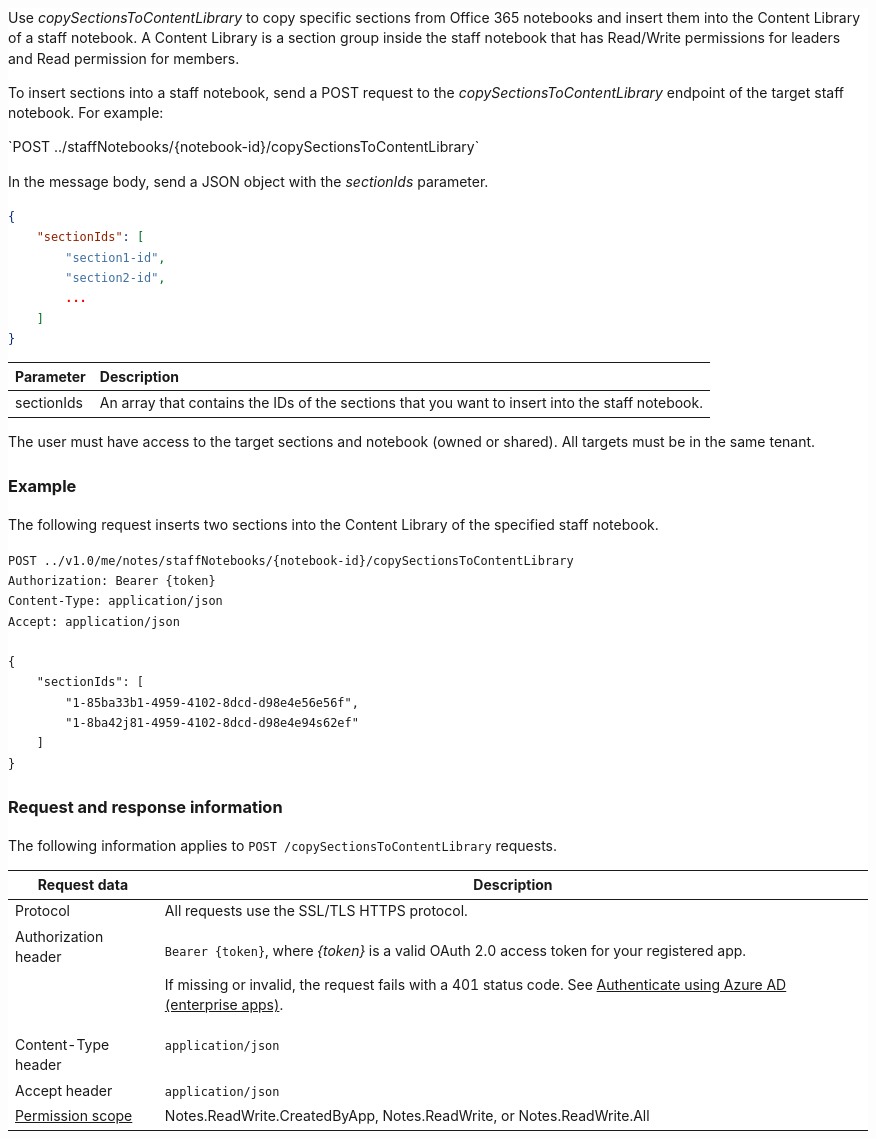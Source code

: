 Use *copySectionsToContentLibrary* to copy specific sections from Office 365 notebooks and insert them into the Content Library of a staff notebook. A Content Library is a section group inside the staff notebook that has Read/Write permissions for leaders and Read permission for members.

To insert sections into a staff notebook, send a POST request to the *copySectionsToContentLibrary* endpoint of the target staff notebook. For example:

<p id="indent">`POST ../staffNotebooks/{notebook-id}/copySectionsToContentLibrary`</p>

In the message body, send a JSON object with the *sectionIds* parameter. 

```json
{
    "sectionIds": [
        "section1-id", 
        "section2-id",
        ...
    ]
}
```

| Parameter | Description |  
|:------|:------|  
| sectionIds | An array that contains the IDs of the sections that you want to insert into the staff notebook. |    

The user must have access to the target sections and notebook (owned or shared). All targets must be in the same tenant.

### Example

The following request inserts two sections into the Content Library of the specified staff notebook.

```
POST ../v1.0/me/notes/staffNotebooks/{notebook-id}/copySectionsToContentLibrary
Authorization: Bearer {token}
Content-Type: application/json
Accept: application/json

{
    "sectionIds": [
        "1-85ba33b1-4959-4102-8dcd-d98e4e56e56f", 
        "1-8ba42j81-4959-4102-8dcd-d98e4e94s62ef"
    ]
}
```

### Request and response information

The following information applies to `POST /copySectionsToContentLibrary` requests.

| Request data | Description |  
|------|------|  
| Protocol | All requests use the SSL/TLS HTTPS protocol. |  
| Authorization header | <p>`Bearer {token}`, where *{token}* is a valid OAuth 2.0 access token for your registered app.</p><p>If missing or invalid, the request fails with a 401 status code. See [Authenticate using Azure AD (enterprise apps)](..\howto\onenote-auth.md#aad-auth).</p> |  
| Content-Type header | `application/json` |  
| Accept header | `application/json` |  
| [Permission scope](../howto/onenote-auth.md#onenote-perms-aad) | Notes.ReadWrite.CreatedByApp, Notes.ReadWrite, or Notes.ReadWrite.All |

> **ASSIGNMENT**
Each line of the data must be transcribed exactly; pictures are not carried over.

> **RESULT OF THIS EXERCISE**
Source code

: Use *copySectionsToContentLibrary* to copy specific sections from Office 365 notebooks and insert them into the Content Library of a staff notebook. A Content Library is a section group inside the staff notebook that has Read/Write permissions for leaders and Read permission for members.

To insert sections into a staff notebook, send a POST request to the *copySectionsToContentLibrary* endpoint of the target staff notebook. For example:

<p id="indent">`POST ../staffNotebooks/{notebook-id}/copySectionsToContentLibrary`</p>

In the message body, send a JSON object with the *sectionIds* parameter. 

```json
{
    "sectionIds": [
        "section1-id", 
        "section2-id",
        ...
    ]
}
```

| Parameter | Description |  
|:------|:------|  
| sectionIds | An array that contains the IDs of the sections that you want to insert into the staff notebook. |    

The user must have access to the target sections and notebook (owned or shared). All targets must be in the same tenant.

### Example

The following request inserts two sections into the Content Library of the specified staff notebook.

```
POST ../v1.0/me/notes/staffNotebooks/{notebook-id}/copySectionsToContentLibrary
Authorization: Bearer {token}
Content-Type: application/json
Accept: application/json

{
    "sectionIds": [
        "1-85ba33b1-4959-4102-8dcd-d98e4e56e56f", 
        "1-8ba42j81-4959-4102-8dcd-d98e4e94s62ef"
    ]
}
```

### Request and response information

The following information applies to `POST /copySectionsToContentLibrary` requests.

| Request data | Description |  
|------|------|  
| Protocol | All requests use the SSL/TLS HTTPS protocol. |  
| Authorization header | <p>`Bearer {token}`, where *{token}* is a valid OAuth 2.0 access token for your registered app.</p><p>If missing or invalid, the request fails with a 401 status code. See [Authenticate using Azure AD (enterprise apps)](..\howto\onenote-auth.md#aad-auth).</p> |  
| Content-Type header | `application/json` |  
| Accept header | `application/json` |  
| [Permission scope](../howto/onenote-auth.md#onenote-perms-aad) | Notes.ReadWrite.CreatedByApp, Notes.ReadWrite, or Notes.ReadWrite.All |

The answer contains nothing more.